Pour résoudre ce problème, Grohmann et ses collègues ont testé à bord de l'ISS un nouveau revêtement antimicrobien, l'AGXX®. La surface choisie est connue pour présenter un risque de contamination : c'est la porte des toilettes.

«AGXX® contient à la fois de l'argent et du ruthénium, conditionnés par un dérivé vitaminique. Il tue toutes sortes de bactéries ainsi que certains champignons, levures et virus. Les effets sont similaires à ceux de l'eau de Javel, sauf que le revêtement est autorégénérant et ne s'use donc jamais» explique la Pre Grohmann.

L'argent seul est utilisé depuis très longtemps pour prévenir la croissance microbienne. Aujourd'hui, on le trouve partout, des chaussettes aux piscines. C'est peut-être pourquoi des bactéries résistantes ont commencé à apparaître. AGXX® est l'une des dernières tentatives en date pour revigorer cet ancien antimicrobien.


Une lueur d'espoir

Bonne nouvelle, AGXX® s'est révélé très efficace. «Après 6 mois d'exposition à l'ISS, aucune bactérie n'a été récupérée sur les surfaces enduites d'AGXX®» rapporte Grohmann. Après 19 mois, seulement 12 bactéries ont été récupérées, chiffre en baisse de 80% comparé à l'acier nu. Un revêtement argenté classique, testé en guise de comparaison, n'a eu qu'un effet antimicrobien léger, réduisant le nombre de bactéries de 30% par rapport à l'acier.

«Avec un temps d'exposition prolongé, quelques bactéries ont échappé à l'action antimicrobienne. Les matériaux de tests antimicrobiens sont des surfaces statiques, où les cellules mortes, les particules de poussière et les débris cellulaires peuvent s'accumuler avec le temps et empêcher le contact direct entre la surface antimicrobienne et les bactéries.» précise la scientifique. Le résultat le plus positif est qu'aucun agent pathogène humain potentiellement grave n'a été trouvé sur aucune des surfaces testées. «Le risque d'infection pour l'équipage de l'ISS est actuellement faible» souligne la professeure.

Par contre, tous les isolats bactériens ont été capables de former des pellicules visqueuses leur permettant de tromper l'immunité. La plupart étaient également résistants à au moins trois antibiotiques.
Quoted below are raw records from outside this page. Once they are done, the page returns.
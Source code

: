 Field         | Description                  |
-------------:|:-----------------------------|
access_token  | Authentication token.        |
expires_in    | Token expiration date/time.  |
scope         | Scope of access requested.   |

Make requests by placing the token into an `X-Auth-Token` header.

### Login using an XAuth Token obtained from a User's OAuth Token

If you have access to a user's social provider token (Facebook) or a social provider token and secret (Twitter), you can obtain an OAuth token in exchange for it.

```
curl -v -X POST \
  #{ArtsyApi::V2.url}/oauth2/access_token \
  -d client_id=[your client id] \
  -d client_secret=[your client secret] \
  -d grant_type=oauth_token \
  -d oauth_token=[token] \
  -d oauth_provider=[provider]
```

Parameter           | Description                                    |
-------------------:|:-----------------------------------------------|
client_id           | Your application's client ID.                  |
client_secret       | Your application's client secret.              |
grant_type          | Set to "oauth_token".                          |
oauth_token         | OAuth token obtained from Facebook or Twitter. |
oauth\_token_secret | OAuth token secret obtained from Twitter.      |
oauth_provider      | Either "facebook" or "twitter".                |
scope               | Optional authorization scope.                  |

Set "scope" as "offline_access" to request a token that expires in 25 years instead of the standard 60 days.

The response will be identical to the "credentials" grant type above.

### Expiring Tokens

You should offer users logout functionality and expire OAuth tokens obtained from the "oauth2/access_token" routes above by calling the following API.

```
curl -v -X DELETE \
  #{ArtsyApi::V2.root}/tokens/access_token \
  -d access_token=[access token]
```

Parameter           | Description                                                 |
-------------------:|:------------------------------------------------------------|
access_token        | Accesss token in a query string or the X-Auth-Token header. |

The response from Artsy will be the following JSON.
«L'immunosuppression, la virulence bactérienne et donc le risque d'infection augmentent avec la durée du vol spatial» détaille Mme Grohmann. Pour aller sur Mars, et au-delà, il faudra donc trouver d'autres approches pour contrer les infections bactériennes. La performance antimicrobienne d'AGXX® a depuis été testée lors d'une nouvelle mission.